Sun Mar 16, 2014, 09:25 PM

4. Bitcoin’s Evolution toward Self-Destruction By Dan Kervick



John Gapper, writing in the Financial Times, argues that Bitcoin enthusiasts need to grow up, and that Bitcoin itself needs to grow out of its obsessive adolescence. He writes in the aftermath of last week’s Newsweek story purporting to identify Bitcoin’s creator, and following the recent collapse and bankruptcy filing of the Mt. Gox Bitcoin exchange. In regard to the first event, which has sparked an outburst of hysterical resentment from the Bitcoin community, Gapper writes:

The hysteria undermines Bitcoin’s chances of graduating from a hobbyists’ obsession to a mainstream technology. You cannot challenge fiat currencies and disrupt the global payments industry while reacting to any uninvited scrutiny like an adolescent whose parent has opened the bedroom door without knocking. It does not work that way.

And Gapper also has some advice about the evasions of Bitcoiners in response to the Mt. Gox debacle:

In the case of other exchanges, and perhaps Mt Gox, Bitcoin payments were settled as intended but hackers then altered identifying information on the transactions to fool exchanges into believing that Bitcoins had not changed hands. Mt Gox, the argument goes, was a victim of its own sloppy online bookkeeping rather than a Bitcoin flaw.

To the average consumer, this is a distinction without a difference. Being able to trust “Bitcoin” as a technology but not to be sure that your own Bitcoins are safe does not mean much. The basic function of a bank is to store its depositors’ cash more securely than keeping it under the mattress and if Bitcoin cannot match it, little else matters.

Gapper’s piece is a plea to Bitcoin fans to act like grownups, and to get to work restoring Bitcoin’s credibility. But I’m afraid the non-grownup features of the crypto-currencies that Gapper now bemoans are not just remediable accidents of their current stage of development, but are inherent in their basic setup, which has always reflected a very naive understanding of the social and institutional nature of currencies and monetary systems, and a juvenile affection for the online virtual world of masks and shadows. The processes by which the crypto-currencies might be rendered more safe, stable, well-regulated and legally transparent are the very same processes which are gradually removing whatever features once separated those would-be currencies from conventional currencies, and which will destroy them as viable alternative systems for anything but a small residual volume of black market transactions.

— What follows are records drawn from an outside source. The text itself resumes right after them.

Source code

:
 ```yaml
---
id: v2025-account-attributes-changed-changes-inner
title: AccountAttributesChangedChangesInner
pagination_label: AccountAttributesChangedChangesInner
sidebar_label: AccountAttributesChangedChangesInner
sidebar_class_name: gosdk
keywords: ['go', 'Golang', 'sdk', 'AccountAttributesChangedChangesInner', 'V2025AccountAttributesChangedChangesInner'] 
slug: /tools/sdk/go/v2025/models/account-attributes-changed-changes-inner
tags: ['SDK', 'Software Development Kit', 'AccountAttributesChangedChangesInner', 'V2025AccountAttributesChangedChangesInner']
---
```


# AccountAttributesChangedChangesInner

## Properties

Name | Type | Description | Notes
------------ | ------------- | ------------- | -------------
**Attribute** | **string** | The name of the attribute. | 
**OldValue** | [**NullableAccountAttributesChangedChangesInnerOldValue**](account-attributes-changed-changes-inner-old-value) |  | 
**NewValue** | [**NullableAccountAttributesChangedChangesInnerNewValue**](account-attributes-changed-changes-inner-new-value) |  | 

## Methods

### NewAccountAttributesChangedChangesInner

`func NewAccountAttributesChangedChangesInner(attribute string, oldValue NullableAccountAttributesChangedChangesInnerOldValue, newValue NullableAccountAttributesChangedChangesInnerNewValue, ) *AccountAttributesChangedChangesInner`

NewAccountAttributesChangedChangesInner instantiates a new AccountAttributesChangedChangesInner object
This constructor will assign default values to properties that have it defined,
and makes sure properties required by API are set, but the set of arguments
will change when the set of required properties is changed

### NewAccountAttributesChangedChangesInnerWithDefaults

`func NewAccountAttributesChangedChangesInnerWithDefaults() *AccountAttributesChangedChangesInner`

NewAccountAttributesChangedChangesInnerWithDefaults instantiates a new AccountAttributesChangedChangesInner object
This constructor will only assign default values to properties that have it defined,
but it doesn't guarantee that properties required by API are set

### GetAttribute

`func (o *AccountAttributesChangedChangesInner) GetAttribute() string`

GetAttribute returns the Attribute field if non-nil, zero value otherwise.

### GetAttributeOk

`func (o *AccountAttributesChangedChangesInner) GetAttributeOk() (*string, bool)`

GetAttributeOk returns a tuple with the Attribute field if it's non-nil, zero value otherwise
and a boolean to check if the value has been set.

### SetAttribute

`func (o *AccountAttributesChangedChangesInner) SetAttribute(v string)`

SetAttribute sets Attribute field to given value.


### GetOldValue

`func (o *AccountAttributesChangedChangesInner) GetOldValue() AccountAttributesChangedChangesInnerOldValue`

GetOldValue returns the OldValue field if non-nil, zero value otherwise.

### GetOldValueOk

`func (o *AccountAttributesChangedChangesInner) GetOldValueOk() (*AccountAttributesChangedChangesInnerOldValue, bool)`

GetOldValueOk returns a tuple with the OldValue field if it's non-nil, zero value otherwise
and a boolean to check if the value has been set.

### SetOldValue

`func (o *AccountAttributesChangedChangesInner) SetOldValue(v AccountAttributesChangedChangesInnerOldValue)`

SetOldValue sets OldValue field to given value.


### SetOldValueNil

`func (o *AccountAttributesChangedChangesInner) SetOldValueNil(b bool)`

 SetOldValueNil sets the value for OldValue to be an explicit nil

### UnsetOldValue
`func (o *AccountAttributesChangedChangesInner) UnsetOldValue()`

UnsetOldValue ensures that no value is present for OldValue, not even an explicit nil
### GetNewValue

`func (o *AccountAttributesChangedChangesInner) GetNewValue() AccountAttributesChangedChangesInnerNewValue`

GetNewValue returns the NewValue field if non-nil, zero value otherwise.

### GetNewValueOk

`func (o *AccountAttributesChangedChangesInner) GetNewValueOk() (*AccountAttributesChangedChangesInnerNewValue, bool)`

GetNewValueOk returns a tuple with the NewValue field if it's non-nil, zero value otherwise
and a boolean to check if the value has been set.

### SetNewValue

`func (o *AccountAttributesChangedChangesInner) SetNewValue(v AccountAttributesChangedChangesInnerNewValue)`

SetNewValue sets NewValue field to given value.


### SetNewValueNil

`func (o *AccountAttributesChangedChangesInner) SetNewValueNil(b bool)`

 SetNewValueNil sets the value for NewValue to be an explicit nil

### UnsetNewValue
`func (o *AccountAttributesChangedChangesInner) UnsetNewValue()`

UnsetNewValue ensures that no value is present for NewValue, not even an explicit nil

Any advantages cryptographic currency platforms might provide over conventional digital currency platforms employing state-backed, third party bank currencies and public currencies will eventually be mimicked or absorbed by conventional systems, or else out-competed by equally low-cost, but more conventional alternatives. The fact is that in the long-run most honest people don’t want to use a weakly-regulated peer-to-peer “crypto” currency which offers less security, stability and legal verifiability than conventional currencies. Also, since Bitcoin will never achieve its dream of becoming an all-purpose medium of exchange that people are willing to hold and save, and not just used for spot exchanges on an as-needed basis, there will remain transaction costs at both ends of Bitcoin transactions as its users convert out of and then back into the conventional currencies that they really want to hold. Finally, the lack of formal, institutionalized accounting in the small Bitcoin economy based on the transactors’ names and other legal identifiers – a feature the enthusiasts see as Bitcoin’s greatest virtue – is ultimately going to add another layer of reporting costs and potential legal liabilities for users, since governments are clearly not going to allow a massive tax evasion and money laundering system to flourish unencumbered by verifiable record-keeping and reporting. Once governments fully catch up to the technology, and all of those required regulatory features are built into the more mature version of the Bitcoin economy, it is hard to see what benefits will remain...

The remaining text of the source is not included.